Task objective: When a line in the data below includes "your", pick it out and copy it.
BEGIN
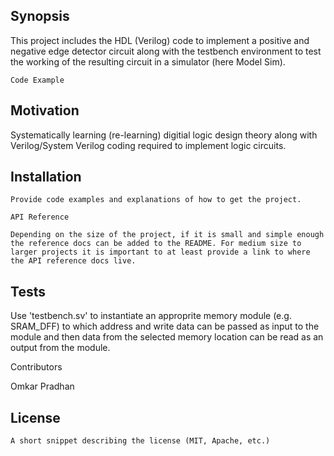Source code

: Synopsis
---------------------------------------------------------------------------------------------------------------

This project includes the HDL (Verilog) code to implement a positive and negative edge detector circuit along with the testbench environment to test the working of the resulting circuit in a simulator (here Model Sim).

```
Code Example
```

Motivation
---------------------------------------------------------------------------------------------------------------
Systematically learning (re-learning) digitial logic design theory along with Verilog/System Verilog coding required to implement logic circuits.


Installation
---------------------------------------------------------------------------------------------------------------
```
Provide code examples and explanations of how to get the project.

API Reference

Depending on the size of the project, if it is small and simple enough the reference docs can be added to the README. For medium size to larger projects it is important to at least provide a link to where the API reference docs live.
```
Tests
----------------------------------------------------------------------------------------------------------------------------------------
Use 'testbench.sv' to instantiate an approprite memory module (e.g. SRAM_DFF) to which address and write data can be passed as input to the module and then data from the selected memory location can be read as an output from the module.

Contributors

Omkar Pradhan

License
----------------------------------------------------------------------------------------------------------------------------------------
```
A short snippet describing the license (MIT, Apache, etc.)
```
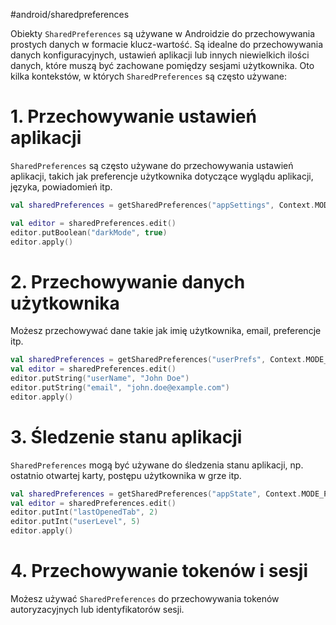 #android/sharedpreferences

Obiekty `SharedPreferences` są używane w Androidzie do przechowywania prostych danych w formacie klucz-wartość. Są idealne do przechowywania danych konfiguracyjnych, ustawień aplikacji lub innych niewielkich ilości danych, które muszą być zachowane pomiędzy sesjami użytkownika. Oto kilka kontekstów, w których `SharedPreferences` są często używane:

# 1. **Przechowywanie ustawień aplikacji**
`SharedPreferences` są często używane do przechowywania ustawień aplikacji, takich jak preferencje użytkownika dotyczące wyglądu aplikacji, języka, powiadomień itp.

```kotlin
val sharedPreferences = getSharedPreferences("appSettings", Context.MODE_PRIVATE)

val editor = sharedPreferences.edit()
editor.putBoolean("darkMode", true)
editor.apply()

```

# 2. **Przechowywanie danych użytkownika**
Możesz przechowywać dane takie jak imię użytkownika, email, preferencje itp.
```kotlin
val sharedPreferences = getSharedPreferences("userPrefs", Context.MODE_PRIVATE)
val editor = sharedPreferences.edit()
editor.putString("userName", "John Doe")
editor.putString("email", "john.doe@example.com")
editor.apply()

```

# 3. **Śledzenie stanu aplikacji**
`SharedPreferences` mogą być używane do śledzenia stanu aplikacji, np. ostatnio otwartej karty, postępu użytkownika w grze itp.
```kotlin
val sharedPreferences = getSharedPreferences("appState", Context.MODE_PRIVATE)
val editor = sharedPreferences.edit()
editor.putInt("lastOpenedTab", 2)
editor.putInt("userLevel", 5)
editor.apply()

```

# 4. **Przechowywanie tokenów i sesji**

Możesz używać `SharedPreferences` do przechowywania tokenów autoryzacyjnych lub identyfikatorów sesji.






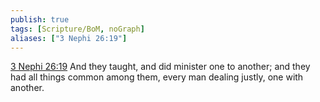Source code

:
 ```yaml
---
publish: true
tags: [Scripture/BoM, noGraph]
aliases: ["3 Nephi 26:19"]
---
```

[3 Nephi 26:19](https://churchofjesuschrist.org/study/scriptures/bofm/3-ne/26?lang=eng&id=p19#p19) And they taught, and did minister one to another; and they had all things common among them, every man dealing justly, one with another.
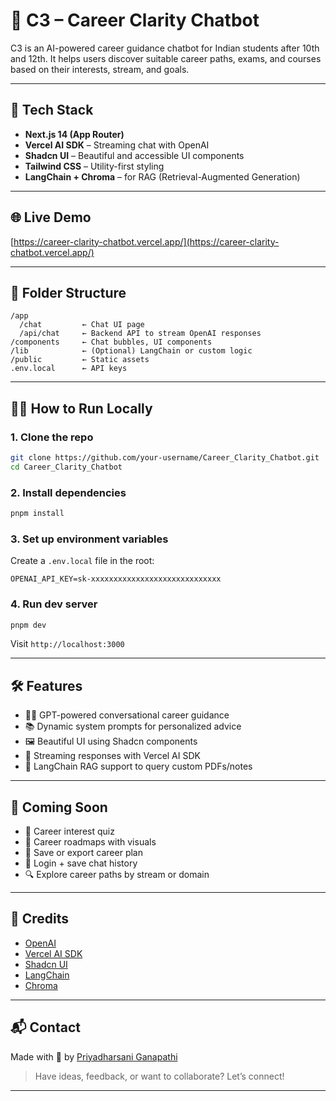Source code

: 
# 🧠 C3 – Career Clarity Chatbot

C3 is an AI-powered career guidance chatbot for Indian students after 10th and 12th. It helps users discover suitable career paths, exams, and courses based on their interests, stream, and goals.


---

## 🚀 Tech Stack

* **Next.js 14 (App Router)**
* **Vercel AI SDK** – Streaming chat with OpenAI
* **Shadcn UI** – Beautiful and accessible UI components
* **Tailwind CSS** – Utility-first styling
* **LangChain + Chroma**  – for RAG (Retrieval-Augmented Generation)

---

## 🌐 Live Demo

[https://career-clarity-chatbot.vercel.app/](https://career-clarity-chatbot.vercel.app/)

---

## 📁 Folder Structure

```
/app
  /chat         ← Chat UI page
  /api/chat     ← Backend API to stream OpenAI responses
/components     ← Chat bubbles, UI components
/lib            ← (Optional) LangChain or custom logic
/public         ← Static assets
.env.local      ← API keys
```

---

## 🧑‍💻 How to Run Locally

### 1. Clone the repo

```bash
git clone https://github.com/your-username/Career_Clarity_Chatbot.git
cd Career_Clarity_Chatbot
```

### 2. Install dependencies

```bash
pnpm install
```

### 3. Set up environment variables

Create a `.env.local` file in the root:

```
OPENAI_API_KEY=sk-xxxxxxxxxxxxxxxxxxxxxxxxxxxxx
```

### 4. Run dev server

```bash
pnpm dev
```

Visit `http://localhost:3000`

---

## 🛠 Features

* 🧑‍🏫 GPT-powered conversational career guidance
* 📚 Dynamic system prompts for personalized advice
* 🖼 Beautiful UI using Shadcn components
* 🔄 Streaming responses with Vercel AI SDK
* 📂 LangChain RAG support to query custom PDFs/notes

---

## 🧩 Coming Soon

* 📝 Career interest quiz
* 📄 Career roadmaps with visuals
* 💾 Save or export career plan
* 🔐 Login + save chat history
* 🔍 Explore career paths by stream or domain


---

## 🤝 Credits

* [OpenAI](https://openai.com/)
* [Vercel AI SDK](https://sdk.vercel.ai)
* [Shadcn UI](https://ui.shadcn.com/)
* [LangChain](https://www.langchain.com/)
* [Chroma](https://www.trychroma.com/)

---

## 📬 Contact

Made with 💙 by [Priyadharsani Ganapathi](https://github.com/PriyaD17)

> Have ideas, feedback, or want to collaborate? Let’s connect!

---
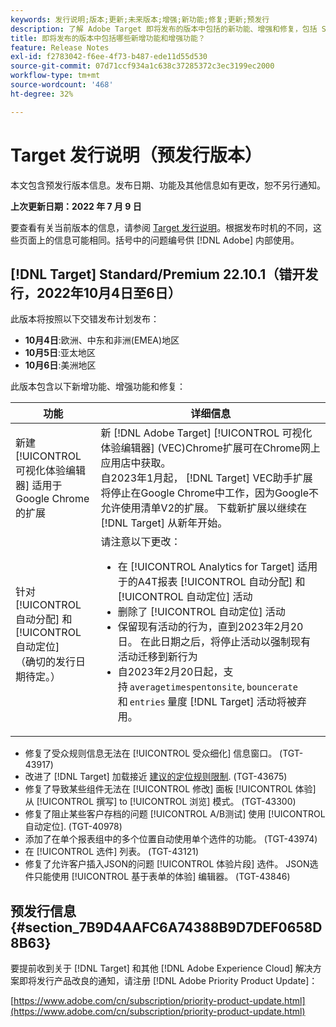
 ```yaml
---
keywords: 发行说明;版本;更新;未来版本;增强;新功能;修复;更新;预发行
description: 了解 Adobe Target 即将发布的版本中包括的新功能、增强和修复，包括 SDK、API 和 JavaScript 库。
title: 即将发布的版本中包括哪些新增功能和增强功能？
feature: Release Notes
exl-id: f2783042-f6ee-4f73-b487-ede11d55d530
source-git-commit: 07d71ccf934a1c638c37285372c3ec3199ec2000
workflow-type: tm+mt
source-wordcount: '468'
ht-degree: 32%

---
```


# Target 发行说明（预发行版本）

本文包含预发行版本信息。发布日期、功能及其他信息如有更改，恕不另行通知。

**上次更新日期：2022 年 7 月 9 日**

要查看有关当前版本的信息，请参阅 [Target 发行说明](release-notes.md)。根据发布时机的不同，这些页面上的信息可能相同。括号中的问题编号供 [!DNL Adobe] 内部使用。

## [!DNL Target] Standard/Premium 22.10.1（错开发行，2022年10月4日至6日）

此版本将按照以下交错发布计划发布：

* **10月4日**:欧洲、中东和非洲(EMEA)地区
* **10月5日**:亚太地区
* **10月6日**:美洲地区

此版本包含以下新增功能、增强功能和修复：

| 功能 | 详细信息 |
| --- | --- |
| 新建 [!UICONTROL 可视化体验编辑器] 适用于Google Chrome的扩展 | 新 [!DNL Adobe Target] [!UICONTROL 可视化体验编辑器] (VEC)Chrome扩展可在Chrome网上应用店中获取。<br>自2023年1月起， [!DNL Target] VEC助手扩展将停止在Google Chrome中工作，因为Google不允许使用清单V2的扩展。 下载新扩展以继续在 [!DNL Target] 从新年开始。 |
| 针对 [!UICONTROL 自动分配] 和 [!UICONTROL 自动定位]<br>（确切的发行日期待定。） | 请注意以下更改：<ul><li>在 [!UICONTROL Analytics for Target] 适用于的A4T报表 [!UICONTROL 自动分配] 和 [!UICONTROL 自动定位] 活动</li><li>删除了 [!UICONTROL 自动定位] 活动</li><li>保留现有活动的行为，直到2023年2月20日。 在此日期之后，将停止活动以强制现有活动迁移到新行为</li><li>自2023年2月20日起，支持 `averagetimespentonsite`, `bouncerate`和 `entries` 量度 [!DNL Target] 活动将被弃用。</li></ul> |

* 修复了受众规则信息无法在 [!UICONTROL 受众细化] 信息窗口。 (TGT-43917)
* 改进了 [!DNL Target] 加载接近 [建议的定位规则限制](/help/main/r-troubleshooting-target/target-limits.md#targeting-rules). (TGT-43675)
* 修复了导致某些组件无法在 [!UICONTROL 修改] 面板 [!UICONTROL 体验] 从 [!UICONTROL 撰写] to [!UICONTROL 浏览] 模式。 (TGT-43300)
* 修复了阻止某些客户存档的问题 [!UICONTROL A/B测试] 使用 [!UICONTROL 自动定位]. (TGT-40978)
* 添加了在单个报表组中的多个位置自动使用单个选件的功能。 (TGT-43974)
* 在 [!UICONTROL 选件] 列表。 (TGT-43121)
* 修复了允许客户插入JSON的问题 [!UICONTROL 体验片段] 选件。 JSON选件只能使用 [!UICONTROL 基于表单的体验] 编辑器。 (TGT-43846)

## 预发行信息 {#section_7B9D4AAFC6A74388B9D7DEF0658D8B63}

要提前收到关于 [!DNL Target] 和其他 [!DNL Adobe Experience Cloud] 解决方案即将发行产品改良的通知，请注册 [!DNL Adobe Priority Product Update]：

[https://www.adobe.com/cn/subscription/priority-product-update.html](https://www.adobe.com/cn/subscription/priority-product-update.html)
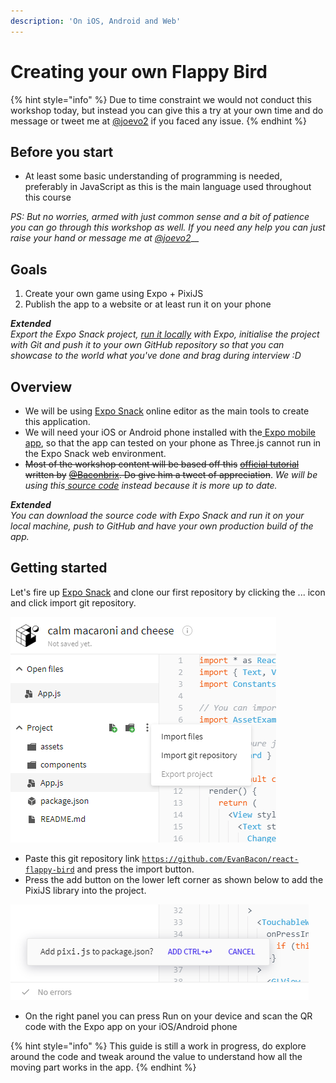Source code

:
 ```yaml
---
description: 'On iOS, Android and Web'
---
```


# Creating your own Flappy Bird

{% hint style="info" %}
Due to time constraint we would not conduct this workshop today, but instead you can give this a try at your own time and do message or tweet me at  [@joevo2](https://twitter.com/joevo2) if you faced any issue.
{% endhint %}

## Before you start

* At least some basic understanding of programming is needed, preferably in JavaScript as this is the main language used throughout this course

_PS: But no worries, armed with just common sense and a bit of patience you can go through this workshop as well. If you need any help you can just raise your hand or message me at_ [_@joevo2_](https://twitter.com/joevo2)\_\_

## Goals 

1. Create your own game using Expo + PixiJS
2. Publish the app to a website or at least run it on your phone 

_**Extended**  
Export the Expo Snack project,_ [_run it locally_](https://expo.io/learn) _with Expo, initialise the project with Git and push it to your own GitHub repository so that you can showcase to the world what you've done and brag during interview :D_ 

## Overview

* We will be using [Expo Snack](http://snack.expo.io) online editor as the main tools to create this application.
* We will need your iOS or Android phone installed with the[ Expo mobile app](https://expo.io/tools#client), so that the app can tested on your phone as Three.js cannot run in the Expo Snack web environment.
* ~~Most of the workshop content will be based off this~~ [~~official tutorial~~](https://docs.expo.io/versions/v31.0.0/tutorials/create-floatyplane-game/) ~~written by~~ [~~@Baconbrix~~](https://twitter.com/Baconbrix)~~. Do give him a tweet of appreciation~~. _We will be using this_[ _source code_](https://github.com/EvanBacon/react-flappy-bird) _instead because it is more up to date._

_**Extended**   
You can download the source code with Expo Snack and run it on your local machine, push to GitHub and have your own production build of the app._

## Getting started

Let's fire up [Expo Snack](http://snack.expo.io) and clone our first repository by clicking the ... icon and click import git repository.

![](../.gitbook/assets/import-git-repo.PNG)

* Paste this git repository link [`https://github.com/EvanBacon/react-flappy-bird`](https://github.com/EvanBacon/react-flappy-bird) and press the import button.
* Press the add button on the lower left corner as shown below to add the PixiJS library into the project.

![](../.gitbook/assets/add-pixi-to-package.PNG)

* On the right panel you can press Run on your device and scan the QR code with the Expo app on your iOS/Android phone

{% hint style="info" %}
This guide is still a work in progress, do explore around the code and tweak around the value to understand how all the moving part works in the app.
{% endhint %}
END
Reply to the task:
git clone https://github.com/your-username/Career_Clarity_Chatbot.git
# Creating your own Flappy Bird
Due to time constraint we would not conduct this workshop today, but instead you can give this a try at your own time and do message or tweet me at  [@joevo2](https://twitter.com/joevo2) if you faced any issue.
_PS: But no worries, armed with just common sense and a bit of patience you can go through this workshop as well. If you need any help you can just raise your hand or message me at_ [_@joevo2_](https://twitter.com/joevo2)\_\_
1. Create your own game using Expo + PixiJS
2. Publish the app to a website or at least run it on your phone 
Export the Expo Snack project,_ [_run it locally_](https://expo.io/learn) _with Expo, initialise the project with Git and push it to your own GitHub repository so that you can showcase to the world what you've done and brag during interview :D_ 
* We will need your iOS or Android phone installed with the[ Expo mobile app](https://expo.io/tools#client), so that the app can tested on your phone as Three.js cannot run in the Expo Snack web environment.
You can download the source code with Expo Snack and run it on your local machine, push to GitHub and have your own production build of the app._
* On the right panel you can press Run on your device and scan the QR code with the Expo app on your iOS/Android phone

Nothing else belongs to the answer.